Penso che si debba tornare su tutte le questioni che ancora non vivono un concetto di parità sostanziale, una parità quindi effettiva e non esclusivamente normativa e direi descrittiva. Penso che ci siano anche questioni irrisolte; mi riferisco in particolare alla condizione delle donne nel mondo del lavoro. Qui di leggi ce ne sono state tante, anche più di recente e non solo negli anni 70 e 80, però se poi andiamo a vedere i dati e le statistiche, non solo dobbiamo rilevare un’occupazione femminile che ruota intorno al 45.6 % e quindi al di sotto della media europea ma soprattutto le condizioni precarie delle donne nel mondo del lavoro. Allora per rispondere alla domanda, molte sono le conquiste fatte anche grazie ad interventi legislativi, in materia di parità, ma la strada da percorrere, perché ci sono una serie di leggi (è stata fatta una ricerca in questo senso) che contenevano buonissimi principi ma che non sono mai state   finanziate in modo adeguato è ancora lunga. Allora queste sono forme di ipocrisia politica e noi dobbiamo cercare di evitare che si scivoli nella retorica della parità senza puntare poi invece ad una parità appunto di sostanza.
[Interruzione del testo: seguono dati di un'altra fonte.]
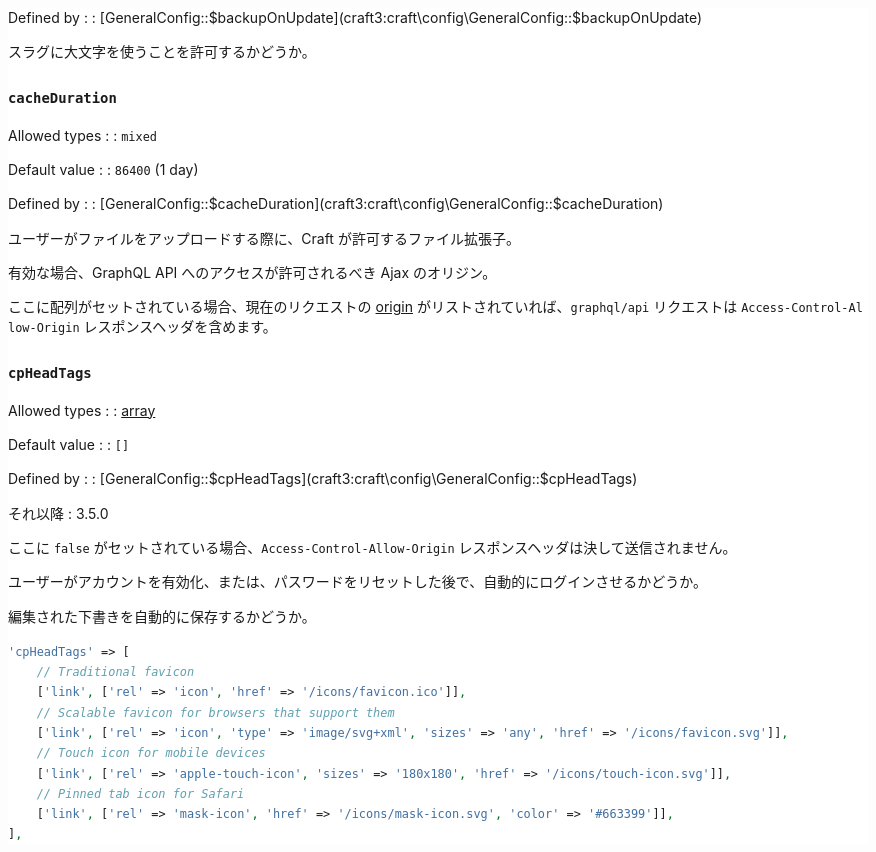 Defined by :
:   [GeneralConfig::$backupOnUpdate](craft3:craft\config\GeneralConfig::$backupOnUpdate)


スラグに大文字を使うことを許可するかどうか。



### `cacheDuration`

Allowed types :
:   `mixed`

Default value :
:   `86400` (1 day)

Defined by :
:   [GeneralConfig::$cacheDuration](craft3:craft\config\GeneralConfig::$cacheDuration)


ユーザーがファイルをアップロードする際に、Craft が許可するファイル拡張子。

有効な場合、GraphQL API へのアクセスが許可されるべき Ajax のオリジン。

ここに配列がセットされている場合、現在のリクエストの [origin](https://www.yiiframework.com/doc/api/2.0/yii-web-request#getOrigin()-detail) がリストされていれば、`graphql/api` リクエストは `Access-Control-Allow-Origin` レスポンスヘッダを含めます。



### `cpHeadTags`

Allowed types :
:   [array](https://php.net/language.types.array)

Default value :
:   `[]`

Defined by :
:   [GeneralConfig::$cpHeadTags](craft3:craft\config\GeneralConfig::$cpHeadTags)

それ以降
:   3.5.0


ここに `false` がセットされている場合、`Access-Control-Allow-Origin` レスポンスヘッダは決して送信されません。

ユーザーがアカウントを有効化、または、パスワードをリセットした後で、自動的にログインさせるかどうか。

編集された下書きを自動的に保存するかどうか。

```php
'cpHeadTags' => [
    // Traditional favicon
    ['link', ['rel' => 'icon', 'href' => '/icons/favicon.ico']],
    // Scalable favicon for browsers that support them
    ['link', ['rel' => 'icon', 'type' => 'image/svg+xml', 'sizes' => 'any', 'href' => '/icons/favicon.svg']],
    // Touch icon for mobile devices
    ['link', ['rel' => 'apple-touch-icon', 'sizes' => '180x180', 'href' => '/icons/touch-icon.svg']],
    // Pinned tab icon for Safari
    ['link', ['rel' => 'mask-icon', 'href' => '/icons/mask-icon.svg', 'color' => '#663399']],
],
```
Le giovani donne danno per assodato e normale ciò di cui oggi possono avvalersi senza avere conoscenza di quanta fatica è costato e quanto è difficile mantenerlo.
Il pericolo, in questa società mediatica, di un ritorno al vecchio cliché di donna oggetto-subordinata-inferiore è sempre dietro l’angolo.
Cultura, religione, interessi economici, forse, non attenderebbero altro…non dovremmo fare una campagna di sensibilizzazione? Lei insegna storia delle istituzioni politiche all’Università, come spiega questo deficit di rappresentanza ai suoi studenti?

Le giovani generazioni sono tendenzialmente immemori però non ne farei una colpa dei giovani e tanto meno delle giovani donne. Penso che ci sia un problema forse della mia generazione o della generazione che ha preceduto la mia, di non saper sempre tramandare quel senso anche storico politico che ha caratterizzato il nostro impegno. Credo anche che non aiuti assolutamente questa civiltà delle immagini in cui sicuramente soprattutto il corpo femminile è veicolato secondo stereotipi assolutamente sbagliati che noi credevano superati. E’ un problema di civiltà dell’immagine o di inciviltà dell’immagine ed un problema anche di trasmissione di valori tra una generazione e l’altra. Insomma io credo che noi dovremmo dire a tutti i giovani di non dare mai per scontato ciò che ci sembra garantito, neanche se si tratta di diritti.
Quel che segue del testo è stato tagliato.